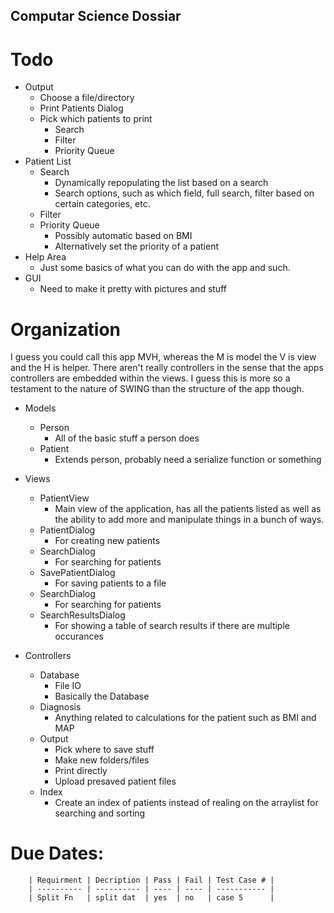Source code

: ## Computar Science Dossiar

# Todo

* Output
	* Choose a file/directory
	* Print Patients Dialog
	* Pick which patients to print
		* Search 
		* Filter
		* Priority Queue
* Patient List
	* Search
		* Dynamically repopulating the list based on a search
		* Search options, such as which field, full search, filter based on certain categories, etc.
	* Filter
	* Priority Queue
		* Possibly automatic based on BMI
		* Alternatively set the priority of a patient
* Help Area
	* Just some basics of what you can do with the app and such.
* GUI
	* Need to make it pretty with pictures and stuff
	
	
# Organization
 
I guess you could call this app MVH, whereas the M is model the V is view and the H is helper. There aren't
really controllers in the sense that the apps controllers are embedded within the views. I guess this is more so
a testament to the nature of SWING than the structure of the app though. 

* Models
	* Person
		* All of the basic stuff a person does
	* Patient
		* Extends person, probably need a serialize function or something
* Views
	* PatientView
		* Main view of the application, has all the patients listed as well as the ability to add more and manipulate things in a bunch of ways.
	* PatientDialog
		* For creating new patients
	* SearchDialog
		* For searching for patients
	* SavePatientDialog
		* For saving patients to a file
	* SearchDialog
		* For searching for patients
	* SearchResultsDialog
		* For showing a table of search results if there are multiple occurances
		 
* Controllers
	* Database
		* File IO
		* Basically the Database
	* Diagnosis
		* Anything related to calculations for the patient such as BMI and MAP
	* Output
		* Pick where to save stuff
		* Make new folders/files
		* Print directly
		* Upload presaved patient files
	* Index
		* Create an index of patients instead of realing on the arraylist for searching and sorting
		
		
# Due Dates:

		| Requirment | Decription | Pass | Fail | Test Case # |
		| ---------- | ---------- | ---- | ---- | ----------- |
		| Split Fn	 | split dat  | yes  | no   | case 5	  |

────────

Work to be completed: The records above need to be reproduced exactly, with all images omitted.

Solution for this problem:
Source code

: ## Computar Science Dossiar

# Todo

* Output
	* Choose a file/directory
	* Print Patients Dialog
	* Pick which patients to print
		* Search 
		* Filter
		* Priority Queue
* Patient List
	* Search
		* Dynamically repopulating the list based on a search
		* Search options, such as which field, full search, filter based on certain categories, etc.
	* Filter
	* Priority Queue
		* Possibly automatic based on BMI
		* Alternatively set the priority of a patient
* Help Area
	* Just some basics of what you can do with the app and such.
* GUI
	* Need to make it pretty with pictures and stuff
	
	
# Organization
 
I guess you could call this app MVH, whereas the M is model the V is view and the H is helper. There aren't
really controllers in the sense that the apps controllers are embedded within the views. I guess this is more so
a testament to the nature of SWING than the structure of the app though. 

* Models
	* Person
		* All of the basic stuff a person does
	* Patient
		* Extends person, probably need a serialize function or something
* Views
	* PatientView
		* Main view of the application, has all the patients listed as well as the ability to add more and manipulate things in a bunch of ways.
	* PatientDialog
		* For creating new patients
	* SearchDialog
		* For searching for patients
	* SavePatientDialog
		* For saving patients to a file
	* SearchDialog
		* For searching for patients
	* SearchResultsDialog
		* For showing a table of search results if there are multiple occurances
		 
* Controllers
	* Database
		* File IO
		* Basically the Database
	* Diagnosis
		* Anything related to calculations for the patient such as BMI and MAP
	* Output
		* Pick where to save stuff
		* Make new folders/files
		* Print directly
		* Upload presaved patient files
	* Index
		* Create an index of patients instead of realing on the arraylist for searching and sorting
		
		
# Due Dates:

		| Requirment | Decription | Pass | Fail | Test Case # |
		| ---------- | ---------- | ---- | ---- | ----------- |
		| Split Fn	 | split dat  | yes  | no   | case 5	  |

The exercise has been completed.